2  |  Aldo, Sunday Jun 03, 2007
The reason Pius XII did nothing was because that it was official Catholic policy to support Hitler in the hope of regaining E. Europe which was Communist. In fact most of Hitler's generals were Catholics. Most of the important third reich still around at the end of WW2 left via Italy dressed as Nuns for S. Hemisphere.
3  |  Alfonse, Sunday Jun 03, 2007
Read the book Hitler's Pope if you are in doubt.
4  |  Wendy, Sunday Jun 03, 2007
Quite right, Mr. Carter...as you say in your note to Rabbi Hier regarding Pious X11, "Simon Weisenthal would not have resorted to falsehood and slander". No, Mr. Carter...that is your special province. All yours.

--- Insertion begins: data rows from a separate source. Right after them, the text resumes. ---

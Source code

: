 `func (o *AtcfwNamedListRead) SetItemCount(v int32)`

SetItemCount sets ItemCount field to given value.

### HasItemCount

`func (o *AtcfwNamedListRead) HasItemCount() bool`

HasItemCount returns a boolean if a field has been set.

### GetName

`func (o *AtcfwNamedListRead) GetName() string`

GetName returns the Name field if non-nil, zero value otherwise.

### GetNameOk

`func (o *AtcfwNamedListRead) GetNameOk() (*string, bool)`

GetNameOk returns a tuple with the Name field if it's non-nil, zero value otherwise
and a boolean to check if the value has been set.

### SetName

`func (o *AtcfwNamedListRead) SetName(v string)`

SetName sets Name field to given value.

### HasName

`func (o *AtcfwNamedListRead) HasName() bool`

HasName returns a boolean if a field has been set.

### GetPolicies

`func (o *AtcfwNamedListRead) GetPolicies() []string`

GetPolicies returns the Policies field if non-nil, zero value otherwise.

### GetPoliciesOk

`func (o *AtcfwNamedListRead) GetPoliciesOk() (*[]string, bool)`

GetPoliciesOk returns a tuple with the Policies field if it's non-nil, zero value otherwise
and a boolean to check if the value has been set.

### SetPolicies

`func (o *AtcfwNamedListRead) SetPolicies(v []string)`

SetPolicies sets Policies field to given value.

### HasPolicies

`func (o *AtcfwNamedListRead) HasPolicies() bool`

5  |  Sylvia Friedman, Sunday Jun 03, 2007
What saint? What did the pope do to make himself worthy of sainthood? Nothing! He showed what a coward he was, not even trying to save his own people too.

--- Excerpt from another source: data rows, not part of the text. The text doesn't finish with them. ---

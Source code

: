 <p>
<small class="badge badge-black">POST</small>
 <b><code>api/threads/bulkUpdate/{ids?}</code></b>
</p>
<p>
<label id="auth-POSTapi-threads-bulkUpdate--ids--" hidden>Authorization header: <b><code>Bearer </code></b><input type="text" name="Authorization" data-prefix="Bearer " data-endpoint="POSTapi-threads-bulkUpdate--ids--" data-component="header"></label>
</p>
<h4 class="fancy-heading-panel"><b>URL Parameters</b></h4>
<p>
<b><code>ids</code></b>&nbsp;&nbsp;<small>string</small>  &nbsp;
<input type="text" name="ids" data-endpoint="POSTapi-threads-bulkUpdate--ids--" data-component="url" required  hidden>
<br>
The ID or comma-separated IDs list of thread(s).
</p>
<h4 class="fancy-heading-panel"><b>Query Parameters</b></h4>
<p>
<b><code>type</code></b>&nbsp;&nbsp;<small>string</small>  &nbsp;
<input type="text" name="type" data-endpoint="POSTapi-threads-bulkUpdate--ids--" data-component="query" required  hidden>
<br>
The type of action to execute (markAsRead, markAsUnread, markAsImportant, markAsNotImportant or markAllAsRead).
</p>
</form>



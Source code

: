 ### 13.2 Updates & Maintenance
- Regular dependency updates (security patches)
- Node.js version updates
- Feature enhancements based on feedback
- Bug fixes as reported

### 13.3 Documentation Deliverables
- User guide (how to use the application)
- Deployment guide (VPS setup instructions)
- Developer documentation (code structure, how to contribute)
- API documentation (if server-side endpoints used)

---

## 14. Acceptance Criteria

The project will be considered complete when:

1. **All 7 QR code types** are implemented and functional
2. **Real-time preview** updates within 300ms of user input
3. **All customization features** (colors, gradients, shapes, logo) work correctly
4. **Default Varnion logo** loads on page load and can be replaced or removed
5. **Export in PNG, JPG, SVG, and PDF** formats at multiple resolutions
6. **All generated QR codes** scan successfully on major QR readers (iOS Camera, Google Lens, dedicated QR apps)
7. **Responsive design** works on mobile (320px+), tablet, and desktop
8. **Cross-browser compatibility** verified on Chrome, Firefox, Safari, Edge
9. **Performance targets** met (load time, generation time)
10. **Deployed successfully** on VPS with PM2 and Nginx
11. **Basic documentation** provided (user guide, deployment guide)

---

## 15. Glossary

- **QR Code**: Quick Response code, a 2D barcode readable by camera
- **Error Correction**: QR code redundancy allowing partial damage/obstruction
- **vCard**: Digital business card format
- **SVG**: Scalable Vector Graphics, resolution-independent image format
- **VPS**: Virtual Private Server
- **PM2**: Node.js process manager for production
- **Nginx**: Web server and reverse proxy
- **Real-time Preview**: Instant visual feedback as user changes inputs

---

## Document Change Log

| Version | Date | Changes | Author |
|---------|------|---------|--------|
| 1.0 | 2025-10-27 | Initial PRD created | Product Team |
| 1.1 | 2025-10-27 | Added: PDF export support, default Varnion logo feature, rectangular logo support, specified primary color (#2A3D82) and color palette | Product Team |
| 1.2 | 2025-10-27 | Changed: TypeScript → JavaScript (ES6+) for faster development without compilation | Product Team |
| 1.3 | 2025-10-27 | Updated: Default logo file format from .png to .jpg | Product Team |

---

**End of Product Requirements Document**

6  |  Daniel, Sunday Jun 03, 2007
Being Protestant, not Catholic, I won't get involved in the dispute between Jewish historians and the RCC, but I think it needs to be pointed out that there were saints during WWII, namely the 407,316 American soldiers who gave their lives and the 670,846 wouded fighting the forces of totalitarianism. When one is Jewish, I guess it is easy to forget that so many people were strongly against the forces of Nazism and their allies, and to overlook the many lives that were given to rid the world of that evil. Yes, there were saints in those days, many, many, and we need to remember them.
7  |  Arik Elman, Sunday Jun 03, 2007
I don't get it. Maybe it's because I live in Israel and don't bump into Catholics too much, but I really couldn't care less whom they declare saint. They are Christians, their religion is wrong, and anyway what they call sacred is an abomination to us. There's no need to beat this dead horse. Yes, Pius was a sworn antisemite, as all popes before him. Yes, he didn't care about Jews dying. Now they want to make a saint out of him. The only thing we should do in response is to cut whatever ties we have to Vatican, but it's illogical at for us to dictate to them what to do with their faith.

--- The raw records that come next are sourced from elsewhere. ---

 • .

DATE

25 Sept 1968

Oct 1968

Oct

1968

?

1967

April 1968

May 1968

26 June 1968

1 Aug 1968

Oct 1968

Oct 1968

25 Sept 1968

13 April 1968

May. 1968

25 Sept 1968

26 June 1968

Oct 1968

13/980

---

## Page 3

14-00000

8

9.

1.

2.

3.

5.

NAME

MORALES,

8  |  Ben Aharon, Sunday Jun 03, 2007
Chazak Ve'ematz - A yeed vas shemt zich nisht - A Jew who is not shy to say out aloud what has to be said!
9  |  David Katcoff, Sunday Jun 03, 2007
I wholeheartedly agree, Rabbi Hier. Pope Pius XII's disgraceful behavior was but the capstone to a long history of Catholic persecution of the Jews. Despite the admirable work of Pope John XXIII and Vatican II, the moral stain of the Vatican's negligence during WWII will be with it forever. Even as we respect individual Christians, let us never forget that their religion teaches damnation for unbelievers and that the New Testament is a blood libel against Jews.
10  |  neil livingston maclean, Sunday Jun 03, 2007
Sixty years is a short time for Rome - give them a few more years and their scribes will have written the needed shining testimony to St. Pacelli. All of Romes saintly creations are politicaly motivated - the New Christian Europe so beloved of the Vatican, must have the holy example of `saints` such as the late Hitler lover.
11  |  Wendy, Sunday Jun 03, 2007
Jimmy Carter's terse note to Rabbi Hier protesting the content of Hier's article reproduced here, accuses the Rabbi of indulging in repugnant behaviours for which Carter has himself been accused, even by his own former staff who recently resigned from his employ over obections to exactly this sort of conduct. How ironic it is that this aging agitator should emply such classical projections against the very people he has attempted to villify as the sun sets on a failed career doomed to die with a whimper.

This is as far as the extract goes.